Eran las once menos cuarto.
La heladera zumbaba. Afuera un perro ladraba a lo lejos. Y yo estaba sentada ahí, sola, con la sensación de que se me cerraba el techo encima.
*De por vida.*
Pensé en Mateo a los veinte años tomando esas cosas. A los treinta. Con el sistema inmune apagado artificialmente para siempre porque a alguien se le ocurrió que era la solución más rápida. Pensé que yo lo había traído al mundo, que lo había cuidado de todo, y que igual había llegado hasta acá. Sentí que lo había fallado. Que algo se me había escapado todo ese tiempo y yo no lo vi.
Empecé a llorar sin hacer ruido.

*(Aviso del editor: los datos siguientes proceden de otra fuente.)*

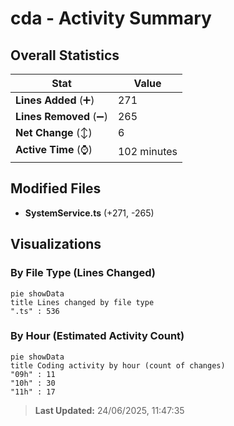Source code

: # cda - Activity Summary 

## Overall Statistics

| Stat                   | Value                                                             |
| ---------------------- | ----------------------------------------------------------------- |
| **Lines Added** (➕)   | 271                                          |
| **Lines Removed** (➖) | 265                                        |
| **Net Change** (↕)    | 6                |
| **Active Time** (⌚)   | 102 minutes |


## Modified Files
- **SystemService.ts** (+271, -265)

## Visualizations

### By File Type (Lines Changed)

```mermaid
pie showData
title Lines changed by file type
".ts" : 536
```

### By Hour (Estimated Activity Count)

```mermaid
pie showData
title Coding activity by hour (count of changes)
"09h" : 11
"10h" : 30
"11h" : 17
```


> **Last Updated:** 24/06/2025, 11:47:35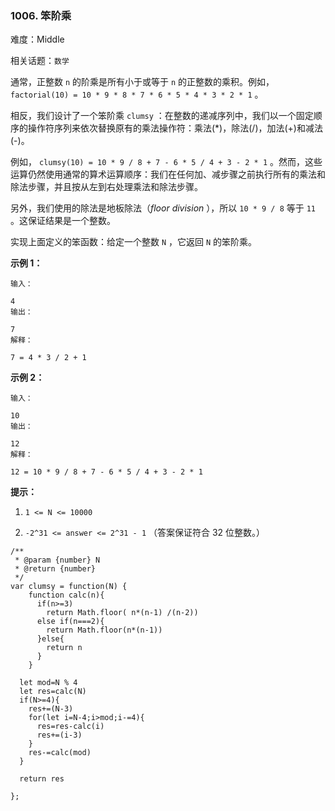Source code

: ### 1006. 笨阶乘

难度：Middle

相关话题：`数学`

通常，正整数  `n`  的阶乘是所有小于或等于  `n`  的正整数的乘积。例如， `factorial(10) = 10 * 9 * 8 * 7 * 6 * 5 * 4 * 3 * 2 * 1` 。



相反，我们设计了一个笨阶乘  `clumsy` ：在整数的递减序列中，我们以一个固定顺序的操作符序列来依次替换原有的乘法操作符：乘法(*)，除法(/)，加法(+)和减法(-)。



例如， `clumsy(10) = 10 * 9 / 8 + 7 - 6 * 5 / 4 + 3 - 2 * 1` 。然而，这些运算仍然使用通常的算术运算顺序：我们在任何加、减步骤之前执行所有的乘法和除法步骤，并且按从左到右处理乘法和除法步骤。



另外，我们使用的除法是地板除法（*floor division* ），所以 `10 * 9 / 8` 等于 `11` 。这保证结果是一个整数。



实现上面定义的笨函数：给定一个整数  `N` ，它返回  `N`  的笨阶乘。







**示例 1：** 



```
输入：

4
输出：

7
解释：

7 = 4 * 3 / 2 + 1
```


**示例 2：** 



```
输入：

10
输出：

12
解释：

12 = 10 * 9 / 8 + 7 - 6 * 5 / 4 + 3 - 2 * 1
```






**提示：** 




1.  `1 <= N <= 10000` 

2.  `-2^31 <= answer <= 2^31 - 1`  （答案保证符合 32 位整数。）




```
/**
 * @param {number} N
 * @return {number}
 */
var clumsy = function(N) {
    function calc(n){
      if(n>=3)
        return Math.floor( n*(n-1) /(n-2))
      else if(n===2){
        return Math.floor(n*(n-1))
      }else{
        return n
      }
    }
  
  let mod=N % 4
  let res=calc(N)
  if(N>=4){
    res+=(N-3)
    for(let i=N-4;i>mod;i-=4){
      res=res-calc(i)
      res+=(i-3)
    }
    res-=calc(mod)    
  }

  return res
  
};
```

De esas veces que uno llora con la boca cerrada para no despertar a nadie.
Y entonces abrí los contactos del teléfono sin saber bien por qué, desplazándome sin rumbo, y me paré en un nombre: Nélida.
Nélida Pereyra. La señora de la vuelta de Mitre, la que siempre tiene plantas en el balcón. Una vez, en la parada del colectivo, me había dicho algo sobre su nieto. Algo sobre un intestino, sobre médicos, sobre que habían encontrado la solución por otro lado. Yo en ese momento estaba apurada y no le presté atención. Guardé el número por las dudas.
Las dudas llegaron esa noche.
La llamé a las once.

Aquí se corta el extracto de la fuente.